Soft whiskers probe my hands. His breath whuffs across my arm, and I shiver.

He nudges my knee, and lowers his head.

He wants it.

I pull the treat from my pocket, and soft lips close over it.

Crunch.

He licks his lips and sighs.

Cappy and I have an understanding. We argue; we cooperate; but in the end, I’m in charge.

Firefly Farm is a hub of activity in the summer. Honey left us yesterday to spend time at Autumn Breeze Acres, where she’ll be bred to Amber Williams’ horse Rolex. He’s the stud I intended for Melody (after Awemost Dun died.) Apparently Honey is acting her usual gentle, sweet self.

Suzi Q. attended two shows this spring and brought home an extensive array of ribbons–and a trophy.
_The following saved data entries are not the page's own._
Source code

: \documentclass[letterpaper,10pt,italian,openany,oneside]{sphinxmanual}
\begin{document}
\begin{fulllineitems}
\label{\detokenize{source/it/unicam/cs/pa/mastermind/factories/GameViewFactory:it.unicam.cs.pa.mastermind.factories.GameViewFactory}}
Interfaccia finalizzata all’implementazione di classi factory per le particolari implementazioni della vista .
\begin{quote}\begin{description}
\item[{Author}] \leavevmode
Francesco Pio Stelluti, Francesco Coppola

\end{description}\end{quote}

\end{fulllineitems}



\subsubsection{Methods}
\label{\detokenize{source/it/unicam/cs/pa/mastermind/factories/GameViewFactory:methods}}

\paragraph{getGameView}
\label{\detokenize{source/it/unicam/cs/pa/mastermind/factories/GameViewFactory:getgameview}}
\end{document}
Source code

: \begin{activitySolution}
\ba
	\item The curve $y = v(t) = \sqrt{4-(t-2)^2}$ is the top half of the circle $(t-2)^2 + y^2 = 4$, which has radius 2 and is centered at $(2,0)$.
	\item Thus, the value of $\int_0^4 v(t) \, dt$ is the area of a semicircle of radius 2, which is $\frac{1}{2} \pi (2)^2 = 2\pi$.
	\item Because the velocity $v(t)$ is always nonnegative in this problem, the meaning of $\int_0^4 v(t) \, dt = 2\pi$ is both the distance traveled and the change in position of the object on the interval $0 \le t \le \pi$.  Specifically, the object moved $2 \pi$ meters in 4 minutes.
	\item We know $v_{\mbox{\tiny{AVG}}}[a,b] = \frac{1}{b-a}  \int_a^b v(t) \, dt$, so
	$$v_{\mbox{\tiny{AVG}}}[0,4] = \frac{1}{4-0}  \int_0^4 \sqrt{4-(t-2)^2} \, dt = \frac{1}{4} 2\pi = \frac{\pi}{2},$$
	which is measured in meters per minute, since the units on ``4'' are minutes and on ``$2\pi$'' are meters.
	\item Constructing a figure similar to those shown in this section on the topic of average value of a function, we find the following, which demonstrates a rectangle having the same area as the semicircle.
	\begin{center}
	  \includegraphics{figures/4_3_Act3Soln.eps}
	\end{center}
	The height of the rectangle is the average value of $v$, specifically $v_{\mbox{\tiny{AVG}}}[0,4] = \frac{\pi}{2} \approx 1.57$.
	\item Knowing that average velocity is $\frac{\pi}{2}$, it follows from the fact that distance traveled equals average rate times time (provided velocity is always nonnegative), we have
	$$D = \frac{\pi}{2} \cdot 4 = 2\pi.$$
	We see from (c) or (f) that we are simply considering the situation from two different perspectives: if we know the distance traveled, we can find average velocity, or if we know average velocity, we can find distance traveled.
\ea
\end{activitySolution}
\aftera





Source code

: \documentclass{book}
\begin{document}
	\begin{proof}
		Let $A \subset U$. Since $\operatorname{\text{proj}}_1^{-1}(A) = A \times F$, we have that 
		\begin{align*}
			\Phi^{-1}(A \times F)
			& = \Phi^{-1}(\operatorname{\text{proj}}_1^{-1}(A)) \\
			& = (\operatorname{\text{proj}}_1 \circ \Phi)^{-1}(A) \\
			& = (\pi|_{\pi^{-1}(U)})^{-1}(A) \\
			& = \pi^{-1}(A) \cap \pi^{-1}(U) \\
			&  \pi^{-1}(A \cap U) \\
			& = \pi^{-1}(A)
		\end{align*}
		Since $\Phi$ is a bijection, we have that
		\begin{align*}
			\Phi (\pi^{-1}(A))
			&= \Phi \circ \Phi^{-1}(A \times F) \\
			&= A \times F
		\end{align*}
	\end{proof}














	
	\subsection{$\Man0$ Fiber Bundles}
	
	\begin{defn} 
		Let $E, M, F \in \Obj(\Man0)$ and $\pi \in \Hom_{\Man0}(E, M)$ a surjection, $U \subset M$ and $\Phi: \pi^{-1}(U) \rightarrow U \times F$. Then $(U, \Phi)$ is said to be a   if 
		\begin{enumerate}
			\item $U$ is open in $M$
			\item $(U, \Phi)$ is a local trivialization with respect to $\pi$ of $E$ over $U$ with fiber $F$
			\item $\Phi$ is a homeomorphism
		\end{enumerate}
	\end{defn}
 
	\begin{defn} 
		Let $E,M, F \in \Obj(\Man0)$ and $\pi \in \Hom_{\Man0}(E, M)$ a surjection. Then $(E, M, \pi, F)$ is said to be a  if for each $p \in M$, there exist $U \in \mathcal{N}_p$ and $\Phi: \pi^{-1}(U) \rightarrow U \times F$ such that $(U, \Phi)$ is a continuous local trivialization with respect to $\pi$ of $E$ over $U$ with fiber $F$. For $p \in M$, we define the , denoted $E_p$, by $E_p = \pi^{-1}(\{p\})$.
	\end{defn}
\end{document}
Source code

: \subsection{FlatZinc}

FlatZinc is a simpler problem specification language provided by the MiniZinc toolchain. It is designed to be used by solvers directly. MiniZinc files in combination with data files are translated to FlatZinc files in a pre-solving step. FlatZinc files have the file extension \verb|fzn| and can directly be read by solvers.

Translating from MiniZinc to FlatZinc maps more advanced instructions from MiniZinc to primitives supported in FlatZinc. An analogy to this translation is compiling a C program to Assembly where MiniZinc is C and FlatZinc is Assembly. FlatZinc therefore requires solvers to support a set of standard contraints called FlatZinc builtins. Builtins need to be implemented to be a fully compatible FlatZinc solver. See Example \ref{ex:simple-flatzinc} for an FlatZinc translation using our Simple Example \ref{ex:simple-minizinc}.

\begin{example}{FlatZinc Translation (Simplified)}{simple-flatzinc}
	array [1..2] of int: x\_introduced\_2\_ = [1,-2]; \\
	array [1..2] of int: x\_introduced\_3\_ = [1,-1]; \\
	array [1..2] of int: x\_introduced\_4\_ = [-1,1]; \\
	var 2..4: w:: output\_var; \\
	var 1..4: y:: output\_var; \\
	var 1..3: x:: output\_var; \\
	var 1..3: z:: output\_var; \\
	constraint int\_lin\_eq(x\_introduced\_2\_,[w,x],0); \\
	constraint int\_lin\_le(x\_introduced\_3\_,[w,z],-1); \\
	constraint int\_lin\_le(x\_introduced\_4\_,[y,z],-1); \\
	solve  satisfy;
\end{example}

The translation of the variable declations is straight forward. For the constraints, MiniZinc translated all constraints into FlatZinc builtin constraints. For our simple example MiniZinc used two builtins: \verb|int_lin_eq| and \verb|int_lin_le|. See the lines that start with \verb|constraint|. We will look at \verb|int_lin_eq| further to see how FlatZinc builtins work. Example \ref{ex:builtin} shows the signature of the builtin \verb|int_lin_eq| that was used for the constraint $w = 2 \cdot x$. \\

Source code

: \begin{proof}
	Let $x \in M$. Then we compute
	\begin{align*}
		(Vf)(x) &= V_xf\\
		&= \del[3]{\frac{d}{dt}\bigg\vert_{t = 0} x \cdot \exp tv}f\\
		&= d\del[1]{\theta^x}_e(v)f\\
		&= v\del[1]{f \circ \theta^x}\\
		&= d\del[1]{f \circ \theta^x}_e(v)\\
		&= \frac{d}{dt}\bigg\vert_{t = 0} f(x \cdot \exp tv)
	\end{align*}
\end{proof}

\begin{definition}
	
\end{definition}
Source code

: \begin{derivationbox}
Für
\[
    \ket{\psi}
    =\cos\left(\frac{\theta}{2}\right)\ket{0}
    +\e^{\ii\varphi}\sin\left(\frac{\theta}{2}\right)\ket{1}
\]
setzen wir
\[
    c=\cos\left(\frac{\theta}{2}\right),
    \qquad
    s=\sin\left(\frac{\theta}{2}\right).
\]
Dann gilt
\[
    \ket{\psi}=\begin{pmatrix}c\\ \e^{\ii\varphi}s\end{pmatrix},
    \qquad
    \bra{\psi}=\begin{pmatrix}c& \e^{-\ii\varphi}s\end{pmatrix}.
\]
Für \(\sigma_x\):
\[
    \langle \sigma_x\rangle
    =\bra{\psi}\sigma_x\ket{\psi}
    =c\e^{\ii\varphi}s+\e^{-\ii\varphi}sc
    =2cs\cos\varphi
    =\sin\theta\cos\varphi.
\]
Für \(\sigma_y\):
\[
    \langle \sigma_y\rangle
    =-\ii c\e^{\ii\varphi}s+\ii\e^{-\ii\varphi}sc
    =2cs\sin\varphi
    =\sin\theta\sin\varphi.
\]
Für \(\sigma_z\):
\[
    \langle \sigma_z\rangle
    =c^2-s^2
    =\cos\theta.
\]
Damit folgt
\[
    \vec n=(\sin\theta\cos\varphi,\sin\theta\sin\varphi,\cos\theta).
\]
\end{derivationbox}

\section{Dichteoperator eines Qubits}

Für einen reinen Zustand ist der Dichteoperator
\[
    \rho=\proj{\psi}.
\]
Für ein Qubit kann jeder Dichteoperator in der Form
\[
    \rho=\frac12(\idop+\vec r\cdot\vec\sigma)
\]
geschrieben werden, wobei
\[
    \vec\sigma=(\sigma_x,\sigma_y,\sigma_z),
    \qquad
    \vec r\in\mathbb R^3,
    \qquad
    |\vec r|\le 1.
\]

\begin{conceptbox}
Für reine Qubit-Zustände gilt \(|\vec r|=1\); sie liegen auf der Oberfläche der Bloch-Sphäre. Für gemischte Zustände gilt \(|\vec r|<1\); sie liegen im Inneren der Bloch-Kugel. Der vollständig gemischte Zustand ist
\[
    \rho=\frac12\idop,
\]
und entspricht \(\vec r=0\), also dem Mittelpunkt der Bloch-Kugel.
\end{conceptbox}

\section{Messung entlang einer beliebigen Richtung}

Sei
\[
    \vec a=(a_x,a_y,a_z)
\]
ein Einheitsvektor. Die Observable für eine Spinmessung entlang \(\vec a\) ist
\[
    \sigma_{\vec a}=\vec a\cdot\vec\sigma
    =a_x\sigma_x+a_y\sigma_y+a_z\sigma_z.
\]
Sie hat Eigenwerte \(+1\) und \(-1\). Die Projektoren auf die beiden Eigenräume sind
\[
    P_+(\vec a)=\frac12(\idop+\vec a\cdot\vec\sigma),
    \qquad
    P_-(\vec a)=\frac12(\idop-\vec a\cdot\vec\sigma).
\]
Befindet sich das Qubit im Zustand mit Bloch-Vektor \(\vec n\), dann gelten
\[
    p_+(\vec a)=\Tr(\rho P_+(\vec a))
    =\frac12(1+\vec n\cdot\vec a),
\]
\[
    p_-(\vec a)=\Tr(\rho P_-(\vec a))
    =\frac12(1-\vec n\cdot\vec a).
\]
I expanded the mare and gelding pastures, planted a weeping willow tree, and have mowed down weeds in the pasture as they crop up.

Work, work, work.

Time to play.

Today is Cappy’s day. His coppery chestnut coat gleams. (On a related note, my arms are sore.)  He willingly stands on the pedestal, and as of this morning, will do so with a tarp over his body. He lunges–walk, trot, and canter–to the left, and walks on the lunge line to the right. He accepts the bridle and bit. I can lay across his back facing both directions and he stands still. I can use direct reining to make him change direction.

Cappy is brilliant. He’s fun to work with.

In 11 months, Honey will bring a new project into the world. Someone I can take to shows who will earn ribbons. Someone who will stand in the shade of my weeping willow tree and swish his or her tail. I’ll brush my foal until my arms look like that of a bodybuilder.